Дверь гаража распахнулась от мощного толчка. Свет дорожных прожекторов ударил внутрь, высветив две человеческие фигуры, скорчившиеся на брошенной на пол рогоже. Трое вошли внутрь. Гришавин, Берестов и рыжий Корвет.
– Где он, сучара?
– негромко спросил Гришавин. Крепленый оскалился, с усилием поднялся на ноги, щуря глаза от бьющего в лицо света. Чиркун круглыми от страха глазами глядел на гладко выбритое лицо пахана. Лицо Чиркуна было голубоватым от потери крови. Крепленый, хоть тоже был ранен, выглядел бодрее. И агрессивнее. Именно он перевязал и себя, и кореша, хотя с дыркой в груди это было совсем нелегко.
– Где он?
– процедил Крепленый, ухмыльнувшись.
– А, нету!
– Ответишь, - так же тихо сказал Гришавин и мигнул.
– Отвечу!
– Крепленый ухмыльнулся еще шире.
– Сходняк...
– Сходняк?
– Гришавин еще раз мигнул.
– Уже! Корвет! Рыжий вынул из подмышечной кобуры револьвер и с выражением мстительной радости на веснушчатом лице, дважды нажал на спуск, обе пули попали в цель: одна - в горло, вторая - в сердце. Рыжий вытолкал из барабана гильзы и положил в карман. Из другого кармана он достал коробочку с патронами и дозарядил оружие. Только после этого вернул в кобуру. Затем посмотрел на Гришавина.
– Я на тебя надеюсь, - сказал тот.
– Поехали. Ребята потом приберут.
– Момент, - произнес до сих пор молчавший Берестов. Выхватив пистолет, он с ювелирной точностью всадил пулю между бровями Чиркуна. Так быстро, что тот даже дернуться не успел.
– Прибирать надо чисто, - сказал Берестов.
– Зря.
– Гришавин оттопырил губу.
– Расходуешь материал!
– Чурка с гнильцой, - произнес Берестов и усмехнулся. Он любил убивать. Эта любовь была одной из немногих его слабостей.
– Спортсмен, - проговорил Гришавин.
– Тебе придется взять его еще раз, Корвет.
– Сделаем, - последовал уверенный ответ.
– Дней через пять он будет у вас!
– Вот это теперь ни к чему, - отозвался Гришавин.

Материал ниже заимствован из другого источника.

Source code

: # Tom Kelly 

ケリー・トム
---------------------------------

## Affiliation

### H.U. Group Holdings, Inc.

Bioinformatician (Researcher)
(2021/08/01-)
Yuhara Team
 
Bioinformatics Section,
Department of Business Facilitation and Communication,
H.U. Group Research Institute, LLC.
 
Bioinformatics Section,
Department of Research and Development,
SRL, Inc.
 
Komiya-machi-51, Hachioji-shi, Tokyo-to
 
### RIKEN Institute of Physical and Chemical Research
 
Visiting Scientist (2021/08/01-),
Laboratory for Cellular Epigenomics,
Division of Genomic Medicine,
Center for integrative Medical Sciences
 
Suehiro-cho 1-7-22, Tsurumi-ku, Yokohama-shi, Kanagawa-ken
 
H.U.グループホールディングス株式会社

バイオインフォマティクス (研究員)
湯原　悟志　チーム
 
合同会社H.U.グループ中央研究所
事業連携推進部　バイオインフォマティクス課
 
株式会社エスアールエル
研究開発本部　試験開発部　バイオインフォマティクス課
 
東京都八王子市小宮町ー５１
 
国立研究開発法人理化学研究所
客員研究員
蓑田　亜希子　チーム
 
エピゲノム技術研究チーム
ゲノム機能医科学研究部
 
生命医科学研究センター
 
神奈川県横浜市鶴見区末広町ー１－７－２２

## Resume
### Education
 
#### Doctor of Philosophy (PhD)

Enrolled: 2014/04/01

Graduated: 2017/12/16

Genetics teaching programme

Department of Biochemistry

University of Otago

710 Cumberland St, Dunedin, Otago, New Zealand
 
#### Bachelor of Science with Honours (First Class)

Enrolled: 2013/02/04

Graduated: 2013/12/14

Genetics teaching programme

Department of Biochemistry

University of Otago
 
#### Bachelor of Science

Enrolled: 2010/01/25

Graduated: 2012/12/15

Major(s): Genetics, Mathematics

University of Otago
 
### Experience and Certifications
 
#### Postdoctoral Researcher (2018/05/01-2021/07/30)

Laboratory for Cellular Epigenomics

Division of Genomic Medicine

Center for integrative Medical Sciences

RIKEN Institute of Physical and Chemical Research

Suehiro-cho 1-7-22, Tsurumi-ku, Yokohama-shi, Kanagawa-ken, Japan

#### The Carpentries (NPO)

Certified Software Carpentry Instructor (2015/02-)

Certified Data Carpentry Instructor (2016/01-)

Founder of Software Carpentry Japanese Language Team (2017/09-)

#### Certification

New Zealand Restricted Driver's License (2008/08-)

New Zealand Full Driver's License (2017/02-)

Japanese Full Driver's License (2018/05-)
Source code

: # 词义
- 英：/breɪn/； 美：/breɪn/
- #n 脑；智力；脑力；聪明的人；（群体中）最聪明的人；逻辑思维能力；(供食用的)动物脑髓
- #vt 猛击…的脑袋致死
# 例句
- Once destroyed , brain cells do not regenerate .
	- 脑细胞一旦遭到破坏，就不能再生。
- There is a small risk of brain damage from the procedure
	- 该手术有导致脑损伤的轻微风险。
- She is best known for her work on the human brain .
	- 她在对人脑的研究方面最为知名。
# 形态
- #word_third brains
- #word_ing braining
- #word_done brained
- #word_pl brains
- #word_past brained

– Теперь, когда мы знаем, что он сам себе режиссер, - лидер "тобольцев" усмехнулся, - да еще бойкий не по чину. Мне он не нужен. Убей его и позаботься, чтоб концов не осталось. А главное, чтобы никаких больше убытков! Гришавин вышел. Но Берестов задержался.
– Что предпримешь?
– спросил он.
– Постараюсь, чтобы не было убытков, - ответил Корвет.
– Усилю охрану, возьму под контроль его приятелей, ментов озадачу. В Питере у него вариантов нет, из города не уйти, ни за бугор, никуда. Разве что пешком. Да он и не станет тихариться: рано или поздно попробует нас достать. Конь подыграет. Кстати, помог бы людьми...
– Нет проблем. Двадцать человек на неделю тебе хватит? На своем транспорте.
– Вполне.
– Дам. И со своими разберись. Не бойцы, а гопники, мать их... Крепленыши!
– Можешь не сомневаться. Взнуздаю на счет раз. Двум-трем мозги вышибу, остальные по струнке ходить будут. Я тут, кстати, мужичка себе присмотрел - с бумагами разбираться. Не из наших, но башковитый. Возьму, ты не против?
– Бери, твое право. Смотри только, чтоб не наседка.
– Это проверено. Я бы, кстати, и Спортсмена в команду взял: классно работает. Глупо, но классно. Раз босс сказал, что он сам по себе...
– И не думай!
– отрезал Берестов.
– Гриша ему уже применение нашел: червей кормить!
– Берестов!
– донеслось снаружи.
– Уже все!
– откликнулся телохранитель. И Корвету: - Запирай коробку и поехали! Свет прожекторов, пронзавший внутренность гаража, померк. Стало заметно, что снаружи уже совсем светло. Корвет огляделся в поисках ключей, не нашел и обшарил карманы Крепленого, чье тело уже начало коченеть. Да, ключ был у него в нагрудном кармане. Корвет достал его, вытер испачкавшиеся в крови пальцы о рубашку убитого и отправился запирать гараж. Через сорок минут светло-голубой "бентли-турбо" Гришавина доставил нового лидера Корвета на Мастерскую.
Из метро Ласковин позвонил Зимородинскому. В это время его наверняка можно было застать дома.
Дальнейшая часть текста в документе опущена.